La dinamica in atto, tra l'altro, non è destinata ad arrestarsi: si vocifera infatti che nel 2022-2023 addirittura i posti messi a bando in medicina e chirurgia possano pareggiare gli infermieri attorno a quota 17mila. Dunque, la carenza di questi ultimi sta via via assumendo dimensioni drammatiche, come peraltro testimoniato da tutte le indagini statistiche. "Voglio restare prudente sui numeri: abbiamo un fabbisogno di almeno 15mila infermieri l'anno. Dove andiamo con 10mila scarsi?", si chiede retoricamente il docente dell'ateneo bolognese. Si tratta di numeri impietosi che in effetti gettano un'ombra sulla realizzazione del Pnrr, a partire dalla necessità di mettere in campo la figura dell'Infermiere di famiglia. E che dire dell'attuale crisi delle strutture private, a partire dalle Rsa? Anch'esse dovrebbero avere personale sufficiente e pagato il giusto. Insomma, oltre ai buchi cronici del Ssn, il rischio è che il nuovo assetto dell'assistenza territoriale disegnato dal Recovery plan rimanga poco più che un guscio vuoto.

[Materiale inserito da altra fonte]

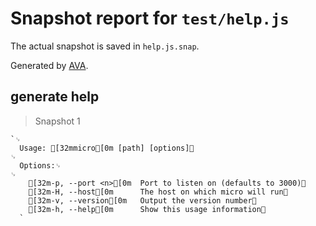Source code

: # Snapshot report for `test/help.js`

The actual snapshot is saved in `help.js.snap`.

Generated by [AVA](https://ava.li).

## generate help

> Snapshot 1

    `␊
      Usage: [32mmicro[0m [path] [options]␊
    ␊
      Options:␊
    ␊
        [32m-p, --port <n>[0m  Port to listen on (defaults to 3000)␊
        [32m-H, --host[0m      The host on which micro will run␊
        [32m-v, --version[0m   Output the version number␊
        [32m-h, --help[0m      Show this usage information␊
      `
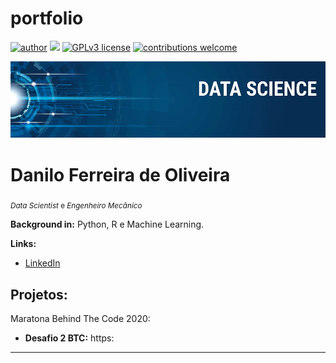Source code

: # portfolio
[![author](https://img.shields.io/badge/author-dfedeoli-red.svg)](https://www.linkedin.com/in/danilo-ferreira-de-oliveira) [![](https://img.shields.io/badge/python-3.7+-blue.svg)](https://www.python.org/downloads/release/python-365/) [![GPLv3 license](https://img.shields.io/badge/License-GPLv3-blue.svg)](http://perso.crans.org/besson/LICENSE.html) [![contributions welcome](https://img.shields.io/badge/contributions-welcome-brightgreen.svg?style=flat)](https://github.com/carlosfab/data_science/issues)

<p align="center">
  <img src="banner.png" >
</p>

# Danilo Ferreira de Oliveira
<sub>*Data Scientist* e *Engenheiro Mecânico*</sub>


**Background in:** Python, R e Machine Learning.

**Links:**
* [LinkedIn](https://www.linkedin.com/in/danilo-ferreira-de-oliveira)


## Projetos:
Maratona Behind The Code 2020:

* **Desafio 2 BTC:** https:

---



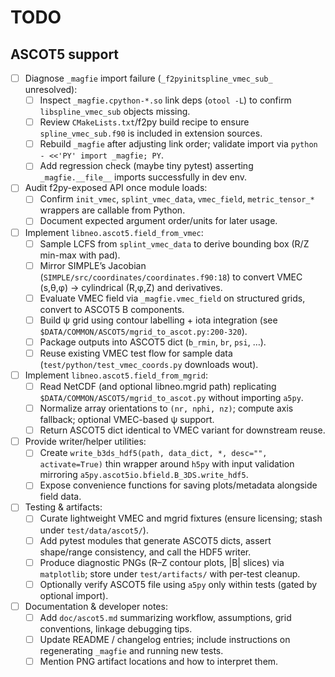 # TODO

## ASCOT5 support
- [ ] Diagnose `_magfie` import failure (`_f2pyinitspline_vmec_sub_` unresolved):
    - [ ] Inspect `_magfie.cpython-*.so` link deps (`otool -L`) to confirm `libspline_vmec_sub` objects missing.
    - [ ] Review `CMakeLists.txt`/f2py build recipe to ensure `spline_vmec_sub.f90` is included in extension sources.
    - [ ] Rebuild `_magfie` after adjusting link order; validate import via `python - <<'PY' import _magfie; PY`.
    - [ ] Add regression check (maybe tiny pytest) asserting `_magfie.__file__` imports successfully in dev env.
- [ ] Audit f2py-exposed API once module loads:
    - [ ] Confirm `init_vmec`, `splint_vmec_data`, `vmec_field`, `metric_tensor_*` wrappers are callable from Python.
    - [ ] Document expected argument order/units for later usage.
- [ ] Implement `libneo.ascot5.field_from_vmec`:
    - [ ] Sample LCFS from `splint_vmec_data` to derive bounding box (R/Z min-max with pad).
    - [ ] Mirror SIMPLE’s Jacobian (`SIMPLE/src/coordinates/coordinates.f90:18`) to convert VMEC (s,θ,φ) → cylindrical (R,φ,Z) and derivatives.
    - [ ] Evaluate VMEC field via `_magfie.vmec_field` on structured grids, convert to ASCOT5 B components.
    - [ ] Build ψ grid using contour labelling + iota integration (see `$DATA/COMMON/ASCOT5/mgrid_to_ascot.py:200-320`).
    - [ ] Package outputs into ASCOT5 dict (`b_rmin`, `br`, `psi`, …).
    - [ ] Reuse existing VMEC test flow for sample data (`test/python/test_vmec_coords.py` downloads wout).
- [ ] Implement `libneo.ascot5.field_from_mgrid`:
    - [ ] Read NetCDF (and optional libneo.mgrid path) replicating `$DATA/COMMON/ASCOT5/mgrid_to_ascot.py` without importing `a5py`.
    - [ ] Normalize array orientations to `(nr, nphi, nz)`; compute axis fallback; optional VMEC-based ψ support.
    - [ ] Return ASCOT5 dict identical to VMEC variant for downstream reuse.
- [ ] Provide writer/helper utilities:
    - [ ] Create `write_b3ds_hdf5(path, data_dict, *, desc="", activate=True)` thin wrapper around `h5py` with input validation mirroring `a5py.ascot5io.bfield.B_3DS.write_hdf5`.
    - [ ] Expose convenience functions for saving plots/metadata alongside field data.
- [ ] Testing & artifacts:
    - [ ] Curate lightweight VMEC and mgrid fixtures (ensure licensing; stash under `test/data/ascot5/`).
    - [ ] Add pytest modules that generate ASCOT5 dicts, assert shape/range consistency, and call the HDF5 writer.
    - [ ] Produce diagnostic PNGs (R–Z contour plots, |B| slices) via `matplotlib`; store under `test/artifacts/` with per-test cleanup.
    - [ ] Optionally verify ASCOT5 file using `a5py` only within tests (gated by optional import).
- [ ] Documentation & developer notes:
    - [ ] Add `doc/ascot5.md` summarizing workflow, assumptions, grid conventions, linkage debugging tips.
    - [ ] Update README / changelog entries; include instructions on regenerating `_magfie` and running new tests.
    - [ ] Mention PNG artifact locations and how to interpret them.
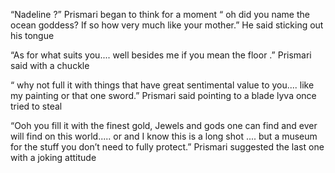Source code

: 
“Nadeline ?” Prismari began to think for a moment “ oh did you name the ocean goddess? If so how very much like your mother.” He said sticking out his tongue 

“As for what suits you.... well besides me if you mean the floor .” Prismari said with a chuckle 

“ why not full it  with things that have great sentimental value to you.... like my painting or that one sword.” Prismari said pointing to a blade lyva once tried to steal 

“Ooh you  fill it with the finest gold, Jewels and gods one can find and ever will find on this world..... or and I know this is a long shot .... but a museum for the stuff you don’t need to fully protect.” Prismari suggested the last one with a joking attitude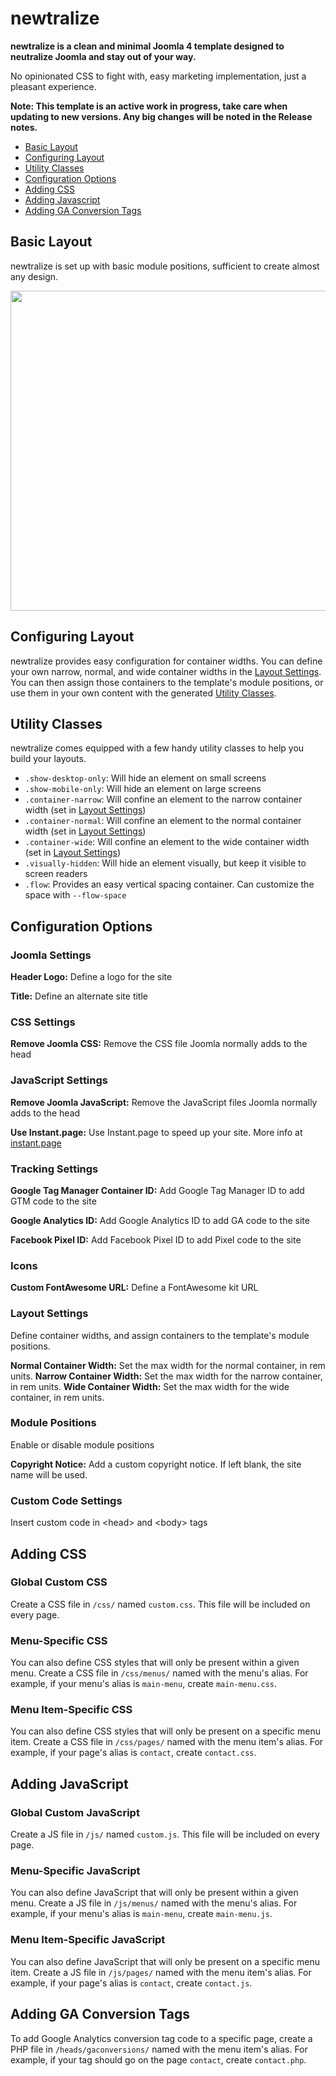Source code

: # newtralize

**newtralize is a clean and minimal Joomla 4 template designed to neutralize Joomla and stay out of your way.**

No opinionated CSS to fight with, easy marketing implementation, just a pleasant experience.

**Note: This template is an active work in progress, take care when updating to new versions. Any big changes will be noted in the Release notes.**

- [Basic Layout](#basic-layout)
- [Configuring Layout](#congifuring-layout)
- [Utility Classes](#utility-classes)
- [Configuration Options](#configuration-options)
- [Adding CSS](#adding-css)
- [Adding Javascript](#adding-javascript)
- [Adding GA Conversion Tags](#adding-ga-conversion-tags)

## Basic Layout

newtralize is set up with basic module positions, sufficient to create almost any design.

<img src="https://res.cloudinary.com/da9s7ps5c/image/upload/v1677767034/newtralize_layout_3f4d3d0490.jpg" height="512" />

## Configuring Layout

newtralize provides easy configuration for container widths. You can define your own narrow, normal, and wide container widths in the [Layout Settings](#layout-settings). You can then assign those containers to the template's module positions, or use them in your own content with the generated [Utility Classes](#utility-classes).

## Utility Classes

newtralize comes equipped with a few handy utility classes to help you build your layouts.

- `.show-desktop-only`: Will hide an element on small screens
- `.show-mobile-only`: Will hide an element on large screens
- `.container-narrow`: Will confine an element to the narrow container width (set in [Layout Settings](#layout-settings))
- `.container-normal`: Will confine an element to the normal container width (set in [Layout Settings](#layout-settings))
- `.container-wide`: Will confine an element to the wide container width (set in [Layout Settings](#layout-settings))
- `.visually-hidden`: Will hide an element visually, but keep it visible to screen readers
- `.flow`: Provides an easy vertical spacing container. Can customize the space with `--flow-space`

## Configuration Options

### Joomla Settings

**Header Logo:** Define a logo for the site

**Title:** Define an alternate site title

### CSS Settings

**Remove Joomla CSS:** Remove the CSS file Joomla normally adds to the head

### JavaScript Settings

**Remove Joomla JavaScript:** Remove the JavaScript files Joomla normally adds to the head

**Use Instant.page:** Use Instant.page to speed up your site. More info at [instant.page](https://instant.page)

### Tracking Settings

**Google Tag Manager Container ID:** Add Google Tag Manager ID to add GTM code to the site

**Google Analytics ID:** Add Google Analytics ID to add GA code to the site

**Facebook Pixel ID:** Add Facebook Pixel ID to add Pixel code to the site

### Icons

**Custom FontAwesome URL:** Define a FontAwesome kit URL

### Layout Settings

Define container widths, and assign containers to the template's module positions.

**Normal Container Width:** Set the max width for the normal container, in rem units.
**Narrow Container Width:** Set the max width for the narrow container, in rem units.
**Wide Container Width:** Set the max width for the wide container, in rem units.

### Module Positions

Enable or disable module positions

**Copyright Notice:** Add a custom copyright notice. If left blank, the site name will be used.

### Custom Code Settings

Insert custom code in &lt;head&gt; and &lt;body&gt; tags

## Adding CSS

### Global Custom CSS

Create a CSS file in `/css/` named `custom.css`. This file will be included on every page.

### Menu-Specific CSS

You can also define CSS styles that will only be present within a given menu. Create a CSS file in `/css/menus/` named with the menu's alias. For example, if your menu's alias is `main-menu`, create `main-menu.css`.

### Menu Item-Specific CSS

You can also define CSS styles that will only be present on a specific menu item. Create a CSS file in `/css/pages/` named with the menu item's alias. For example, if your page's alias is `contact`, create `contact.css`.

## Adding JavaScript

### Global Custom JavaScript

Create a JS file in `/js/` named `custom.js`. This file will be included on every page.

### Menu-Specific JavaScript

You can also define JavaScript that will only be present within a given menu. Create a JS file in `/js/menus/` named with the menu's alias. For example, if your menu's alias is `main-menu`, create `main-menu.js`.

### Menu Item-Specific JavaScript

You can also define JavaScript that will only be present on a specific menu item. Create a JS file in `/js/pages/` named with the menu item's alias. For example, if your page's alias is `contact`, create `contact.js`.

## Adding GA Conversion Tags

To add Google Analytics conversion tag code to a specific page, create a PHP file in `/heads/gaconversions/` named with the menu item's alias. For example, if your tag should go on the page `contact`, create `contact.php`.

Una professione, quella dell'infermiere, che non attrae per gli stipendi bassi e le scarse prospettive di carriera? Il tema c'è, malgrado i miglioramenti portati dal rinnovo del contratto di comparto, che tuttavia si vedranno forse solo a partire dalla fine di quest'anno. Eppure Mastrillo ribatte: "Quando io ho 17mila posti a bando e 28mila studenti che chiedono di entrare, non direi che c'è carenza di domande. Qualcuno sostiene che il problema riguardi il Nord. Bene: la Lombardia nel 2021 ha chiesto 3.300 posti, sia come Regione che come Fnopi, e le candidature presentate erano 3.255. C'eravamo quasi con la copertura, peccato che poi i posti messi a bando siano stati appena 2.018. Nel frattempo il Lazio, che ha la metà degli abitanti della Lombardia, ne ha banditi 3.500. La sproporzione è eclatante", riflette l'esperto. In ogni caso, snocciola Mastrillo, "al Sud il rapporto è di 3,4 domande per posto bandito in Campania o 2,8 in Puglia, quindi non direi che non ci sia attrattività. Certo, poi se vuoi che un professionista si sposti, devi incentivarlo, devi riconoscergli qualcosa".
L'altro problema è che, nella media degli ultimi 11 anni, si sono laureati 11.436 infermieri sui 15.464 posti messi a bando. Quindi il 74% del totale. Un valore che è crollato dall' 81% del 2013 al 67% del 2021. "La probabile causa risiede nella difficoltà di garantire il tirocinio per gli studenti negli ultimi due anni e concludere quindi in tempo il percorso formativo", ipotizza Mastrillo. Un deficit, va detto, acuito fortemente dal Covid nell'ultimo biennio. Tuttavia, i trend rimangono a dir poco allarmanti e un set efficace di interventi e misure ad hoc non può più attendere.